Every day in Chicago’s growing technology hub brings a new set of fun challenges. As head of Kavi Labs, I truly enjoy working with different industries and functions, advising on the best way to solve their business problems with AI applications. Healthcare remains a passion and priority of mine. I have a great team (proudly 50 percent female!) that is deep into emerging tech research, using partnerships with several research institutes and universities to build intelligent clinical applications to deliver better care. After submitting five grant proposals, we were finally awarded seed funding to build out a novel clinical application to recognize pain during fetal surgery from 4D ultrasounds, using computer vision.
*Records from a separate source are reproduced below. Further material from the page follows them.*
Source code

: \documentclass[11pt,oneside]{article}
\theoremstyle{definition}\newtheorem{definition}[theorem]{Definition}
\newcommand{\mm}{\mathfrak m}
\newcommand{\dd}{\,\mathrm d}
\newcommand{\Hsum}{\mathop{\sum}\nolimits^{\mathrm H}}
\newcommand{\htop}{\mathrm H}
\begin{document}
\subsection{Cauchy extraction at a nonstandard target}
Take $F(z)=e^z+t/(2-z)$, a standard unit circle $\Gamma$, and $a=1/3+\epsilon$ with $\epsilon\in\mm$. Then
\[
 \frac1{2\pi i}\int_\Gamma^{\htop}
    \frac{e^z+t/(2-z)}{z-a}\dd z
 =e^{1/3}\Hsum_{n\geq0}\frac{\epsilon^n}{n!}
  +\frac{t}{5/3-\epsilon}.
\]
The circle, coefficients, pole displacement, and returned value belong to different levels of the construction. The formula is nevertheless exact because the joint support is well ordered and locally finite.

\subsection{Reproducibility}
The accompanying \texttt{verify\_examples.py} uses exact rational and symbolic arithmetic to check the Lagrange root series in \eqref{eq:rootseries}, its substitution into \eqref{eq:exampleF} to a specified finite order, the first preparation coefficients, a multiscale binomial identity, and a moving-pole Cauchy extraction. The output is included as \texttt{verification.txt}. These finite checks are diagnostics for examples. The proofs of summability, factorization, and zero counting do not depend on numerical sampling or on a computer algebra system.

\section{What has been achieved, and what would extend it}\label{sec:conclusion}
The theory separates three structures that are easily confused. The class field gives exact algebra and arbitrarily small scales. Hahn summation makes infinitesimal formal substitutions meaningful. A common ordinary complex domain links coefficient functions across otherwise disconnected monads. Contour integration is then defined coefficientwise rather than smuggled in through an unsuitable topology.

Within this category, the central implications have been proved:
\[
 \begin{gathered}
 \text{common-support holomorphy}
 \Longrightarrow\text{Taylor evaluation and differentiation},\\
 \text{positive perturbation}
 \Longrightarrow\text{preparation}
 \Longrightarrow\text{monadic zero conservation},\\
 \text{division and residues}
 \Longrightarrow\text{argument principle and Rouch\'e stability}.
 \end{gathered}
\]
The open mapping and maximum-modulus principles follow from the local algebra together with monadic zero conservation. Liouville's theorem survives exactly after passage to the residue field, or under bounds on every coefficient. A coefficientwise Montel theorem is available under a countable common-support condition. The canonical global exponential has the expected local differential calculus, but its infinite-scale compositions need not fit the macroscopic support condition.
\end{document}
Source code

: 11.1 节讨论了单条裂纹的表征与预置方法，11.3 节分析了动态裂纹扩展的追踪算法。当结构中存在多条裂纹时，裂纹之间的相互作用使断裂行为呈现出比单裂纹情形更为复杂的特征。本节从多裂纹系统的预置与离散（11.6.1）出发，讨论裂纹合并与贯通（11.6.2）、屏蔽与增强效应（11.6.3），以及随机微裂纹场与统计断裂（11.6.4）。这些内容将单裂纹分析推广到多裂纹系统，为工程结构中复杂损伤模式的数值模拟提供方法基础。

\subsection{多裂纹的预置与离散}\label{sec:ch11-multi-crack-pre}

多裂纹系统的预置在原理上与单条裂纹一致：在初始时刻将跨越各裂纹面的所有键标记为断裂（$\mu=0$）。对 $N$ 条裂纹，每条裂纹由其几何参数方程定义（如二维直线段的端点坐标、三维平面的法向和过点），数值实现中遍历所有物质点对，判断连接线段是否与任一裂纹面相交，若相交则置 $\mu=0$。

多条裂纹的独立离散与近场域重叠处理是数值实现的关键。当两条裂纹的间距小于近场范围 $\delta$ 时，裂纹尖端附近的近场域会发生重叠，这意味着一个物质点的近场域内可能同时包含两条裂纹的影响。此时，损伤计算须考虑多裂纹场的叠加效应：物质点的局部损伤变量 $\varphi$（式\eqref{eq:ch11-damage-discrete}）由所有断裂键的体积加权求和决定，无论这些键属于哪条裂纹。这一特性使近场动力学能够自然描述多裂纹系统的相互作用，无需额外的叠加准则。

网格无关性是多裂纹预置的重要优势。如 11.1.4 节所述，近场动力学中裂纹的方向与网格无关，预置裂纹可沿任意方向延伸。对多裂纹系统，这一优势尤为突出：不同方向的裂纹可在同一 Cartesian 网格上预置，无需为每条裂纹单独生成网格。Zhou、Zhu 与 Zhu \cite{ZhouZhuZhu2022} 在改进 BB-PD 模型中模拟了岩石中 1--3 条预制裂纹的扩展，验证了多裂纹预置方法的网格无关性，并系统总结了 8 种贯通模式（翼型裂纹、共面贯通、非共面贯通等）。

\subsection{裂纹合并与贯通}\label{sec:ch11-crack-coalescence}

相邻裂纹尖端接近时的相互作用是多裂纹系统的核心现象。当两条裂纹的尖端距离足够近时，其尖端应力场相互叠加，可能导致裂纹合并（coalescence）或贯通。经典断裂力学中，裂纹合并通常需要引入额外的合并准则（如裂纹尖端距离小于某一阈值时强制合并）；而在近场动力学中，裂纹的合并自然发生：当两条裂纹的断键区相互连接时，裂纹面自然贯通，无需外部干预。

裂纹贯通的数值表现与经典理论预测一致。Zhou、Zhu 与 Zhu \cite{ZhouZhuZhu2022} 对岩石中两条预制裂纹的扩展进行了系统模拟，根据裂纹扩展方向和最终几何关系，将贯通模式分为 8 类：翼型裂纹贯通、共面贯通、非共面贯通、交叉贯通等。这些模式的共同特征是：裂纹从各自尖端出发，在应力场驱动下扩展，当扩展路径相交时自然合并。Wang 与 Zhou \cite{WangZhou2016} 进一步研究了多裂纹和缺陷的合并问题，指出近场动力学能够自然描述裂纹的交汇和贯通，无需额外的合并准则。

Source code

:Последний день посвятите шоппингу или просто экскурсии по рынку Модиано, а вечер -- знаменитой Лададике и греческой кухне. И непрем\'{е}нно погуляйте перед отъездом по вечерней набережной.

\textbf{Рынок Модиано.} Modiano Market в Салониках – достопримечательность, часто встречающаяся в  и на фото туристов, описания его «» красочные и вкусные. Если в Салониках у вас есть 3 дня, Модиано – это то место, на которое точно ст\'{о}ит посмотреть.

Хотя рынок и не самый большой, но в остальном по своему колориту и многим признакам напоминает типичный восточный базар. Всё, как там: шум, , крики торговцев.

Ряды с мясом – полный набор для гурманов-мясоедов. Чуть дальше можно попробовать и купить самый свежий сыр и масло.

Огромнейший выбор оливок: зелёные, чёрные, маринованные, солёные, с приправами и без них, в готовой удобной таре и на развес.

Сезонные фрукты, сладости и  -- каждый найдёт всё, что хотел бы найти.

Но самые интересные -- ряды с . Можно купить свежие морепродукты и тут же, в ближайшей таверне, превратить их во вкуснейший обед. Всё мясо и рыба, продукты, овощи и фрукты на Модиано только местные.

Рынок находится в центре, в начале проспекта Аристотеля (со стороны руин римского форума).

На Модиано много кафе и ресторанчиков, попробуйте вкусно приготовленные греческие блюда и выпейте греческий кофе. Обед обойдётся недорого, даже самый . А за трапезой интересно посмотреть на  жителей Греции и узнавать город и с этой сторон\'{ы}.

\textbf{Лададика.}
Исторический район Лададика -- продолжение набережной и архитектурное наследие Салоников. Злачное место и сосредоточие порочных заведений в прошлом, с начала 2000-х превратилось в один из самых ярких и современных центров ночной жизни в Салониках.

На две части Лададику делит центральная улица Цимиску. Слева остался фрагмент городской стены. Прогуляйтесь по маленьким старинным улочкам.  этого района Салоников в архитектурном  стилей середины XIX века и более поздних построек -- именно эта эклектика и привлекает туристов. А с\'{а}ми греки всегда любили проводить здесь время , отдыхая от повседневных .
Of course, I was fortunate to have many advisors who coached, encouraged, and pushed me to get where I am today. I also learned from those I admired from afar, like Sirimavo Bandaranaike, the leader of the Sri Lanka Freedom Party and the first female in the world to be elected a head of government. Having female advisors and role models is important for the development of future female leaders. Women have been found to be more empathetic and flexible and to have stronger interpersonal skills than their male counterparts, resulting in a more inclusive, open, consensus-building, and collaborative leadership style. Inspiring and motivating team members in a nurturing way can help individuals to self-actualize and reach their full potential. I myself am a servant leader, in the sense that I live to support the team, breaking down obstacles and enabling them to focus on what they do best.

To pass on a few kernels of wisdom that I found enlightening along my journey thus far:

  1. Trust and motivate yourself. Don’t be afraid to go into computer science or make other seemingly intimidating decisions. When times are tough, remember this quote from the author Mary Ann Radmacher and remain persistent toward your goals: “Courage doesn’t always roar. Sometimes courage is the little voice at the end of the day that says I’ll try again tomorrow.”
  2. Do not be afraid to knock on doors along the way. Many would be happy to help you. Be bold and confident to ask for the opportunities you want and humble enough to ask for the support you need; you might be surprised what you receive.
  3. Continue to pursue your other passions. Multidisciplinary is the new name of the game. Computer science, psychology, AI, and healthcare, in my case. Find the passion that ignites you from within and use that to fuel you toward your purpose.

All that I have learned and accomplished thus far would not have been possible if I did not say “YES!” to computer science! You, too, can become a female leader in tech and pave the way for others to change the world. Commit yourself wholeheartedly to continuous education and take initiative to become your best self through a variety of hands-on experiences.